Your instructions: Return only the stretch of the material below that begins with the line containing "<PropsTable/>" and ends with the line containing "in a Dashboard.*", exactly; both of those lines belong to it.
= = = = = = =
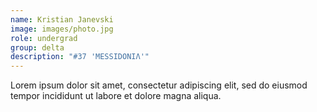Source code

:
 ```yaml
---
name: Kristian Janevski
image: images/photo.jpg
role: undergrad
group: delta
description: "#37 'MESSIDONIΛ'"
---
```


Lorem ipsum dolor sit amet, consectetur adipiscing elit, sed do eiusmod tempor incididunt ut labore et dolore magna aliqua.
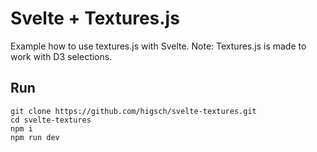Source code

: # Svelte + Textures.js

Example how to use textures.js with Svelte.
Note: Textures.js is made to work with D3 selections.

## Run

```
git clone https://github.com/higsch/svelte-textures.git
cd svelte-textures
npm i
npm run dev
```
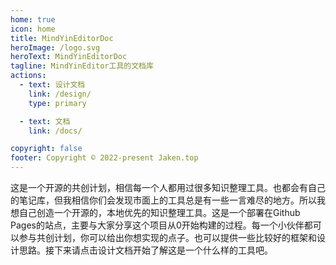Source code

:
 ```yaml
---
home: true
icon: home
title: MindYinEditorDoc
heroImage: /logo.svg
heroText: MindYinEditorDoc
tagline: MindYinEditor工具的文档库
actions:
  - text: 设计文档
    link: /design/
    type: primary

  - text: 文档
    link: /docs/

copyright: false
footer: Copyright © 2022-present Jaken.top
---
```


这是一个开源的共创计划，相信每一个人都用过很多知识整理工具。也都会有自己的笔记库，但我相信你们会发现市面上的工具总是有一些一言难尽的地方。所以我想自己创造一个开源的，本地优先的知识整理工具。这是一个部署在Github Pages的站点，主要与大家分享这个项目从0开始构建的过程。每一个小伙伴都可以参与共创计划，你可以给出你想实现的点子。也可以提供一些比较好的框架和设计思路。接下来请点击设计文档开始了解这是一个什么样的工具吧。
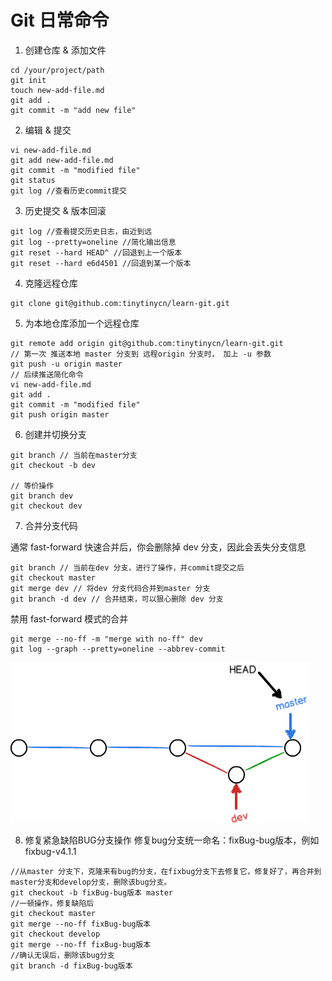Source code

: # Git 日常命令

1. 创建仓库 & 添加文件
```git
cd /your/project/path
git init
touch new-add-file.md
git add .
git commit -m "add new file"
```

2. 编辑 & 提交
```git
vi new-add-file.md
git add new-add-file.md
git commit -m "modified file"
git status
git log //查看历史commit提交
```

3. 历史提交 & 版本回滚
```git
git log //查看提交历史日志，由近到远
git log --pretty=oneline //简化输出信息
git reset --hard HEAD^ //回退到上一个版本
git reset --hard e6d4501 //回退到某一个版本
```

4. 克隆远程仓库
```git
git clone git@github.com:tinytinycn/learn-git.git
```

5. 为本地仓库添加一个远程仓库
```git
git remote add origin git@github.com:tinytinycn/learn-git.git
// 第一次 推送本地 master 分支到 远程origin 分支时， 加上 -u 参数
git push -u origin master
// 后续推送简化命令
vi new-add-file.md
git add .
git commit -m "modified file"
git push origin master
```

6. 创建并切换分支
```git
git branch // 当前在master分支
git checkout -b dev

// 等价操作
git branch dev
git checkout dev
```

7. 合并分支代码

通常 fast-forward 快速合并后，你会删除掉 dev 分支，因此会丢失分支信息
```git
git branch // 当前在dev 分支，进行了操作，并commit提交之后
git checkout master
git merge dev // 将dev 分支代码合并到master 分支
git branch -d dev // 合并结束，可以狠心删除 dev 分支
```

禁用 fast-forward 模式的合并
```git
git merge --no-ff -m "merge with no-ff" dev
git log --graph --pretty=oneline --abbrev-commit
```

![no-ff-merge](img/no-ff-merge.png)

8. 修复紧急缺陷BUG分支操作
修复bug分支统一命名：fixBug-bug版本，例如 fixbug-v4.1.1
```git
//从master 分支下，克隆来有bug的分支，在fixbug分支下去修复它，修复好了，再合并到master分支和develop分支，删除该bug分支。
git checkout -b fixBug-bug版本 master
//一顿操作，修复缺陷后
git checkout master
git merge --no-ff fixBug-bug版本
git checkout develop
git merge --no-ff fixBug-bug版本
//确认无误后，删除该bug分支
git branch -d fixBug-bug版本
```


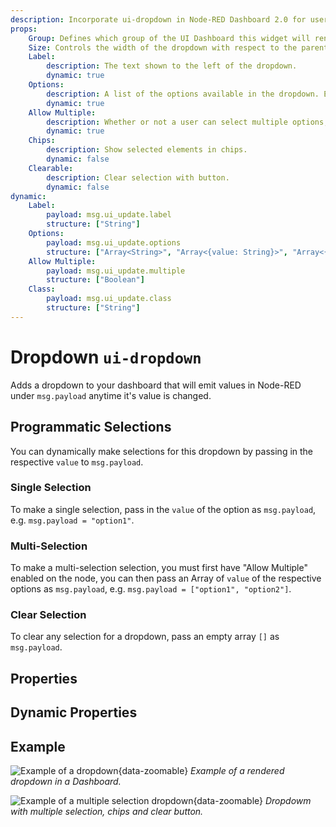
 ```yaml
---
description: Incorporate ui-dropdown in Node-RED Dashboard 2.0 for user selections and dynamic content filtering.
props:
    Group: Defines which group of the UI Dashboard this widget will render in.
    Size: Controls the width of the dropdown with respect to the parent group. Maximum value is the width of the group.
    Label:
        description: The text shown to the left of the dropdown.
        dynamic: true
    Options:
        description: A list of the options available in the dropdown. Each row defines a `label` (shown in the dropdown) and `value` (emitted on selection) property.
        dynamic: true
    Allow Multiple:
        description: Whether or not a user can select multiple options, if so, checkboxes are shown, and value is emitted in an array.
        dynamic: true
    Chips:
        description: Show selected elements in chips.
        dynamic: false        
    Clearable:
        description: Clear selection with button.
        dynamic: false        
dynamic:
    Label:
        payload: msg.ui_update.label
        structure: ["String"]
    Options:
        payload: msg.ui_update.options
        structure: ["Array<String>", "Array<{value: String}>", "Array<{value: String, label: String}>"]
    Allow Multiple:
        payload: msg.ui_update.multiple
        structure: ["Boolean"]
    Class:
        payload: msg.ui_update.class
        structure: ["String"]
---
```


<script setup>
</script>

# Dropdown `ui-dropdown`

Adds a dropdown to your dashboard that will emit values in Node-RED under `msg.payload` anytime it's value is changed.

## Programmatic Selections

You can dynamically make selections for this dropdown by passing in the respective `value` to `msg.payload`.

### Single Selection

To make a single selection, pass in the `value` of the option as `msg.payload`, e.g. `msg.payload = "option1"`.

### Multi-Selection

 To make a multi-selection selection, you must first have "Allow Multiple" enabled on the node, you can then pass an Array of `value` of the respective options as `msg.payload`, e.g. `msg.payload = ["option1", "option2"]`.

### Clear Selection

 To clear any selection for a dropdown, pass an empty array `[]` as `msg.payload`.

## Properties

<PropsTable/>

## Dynamic Properties

<DynamicPropsTable/>

## Example

![Example of a dropdown](/images/node-examples/ui-dropdown.png "Example of a dropdown"){data-zoomable}
*Example of a rendered dropdown in a Dashboard.*

![Example of a multiple selection dropdown](/images/node-examples/ui-dropdown-multi-chips-clearable.png "Example of a multiple selection dropdown"){data-zoomable}
*Dropdowm with multiple selection, chips and clear button.*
= = = = = = =
Output of the task:
<PropsTable/>

## Dynamic Properties

<DynamicPropsTable/>

## Example

![Example of a dropdown](/images/node-examples/ui-dropdown.png "Example of a dropdown"){data-zoomable}
*Example of a rendered dropdown in a Dashboard.*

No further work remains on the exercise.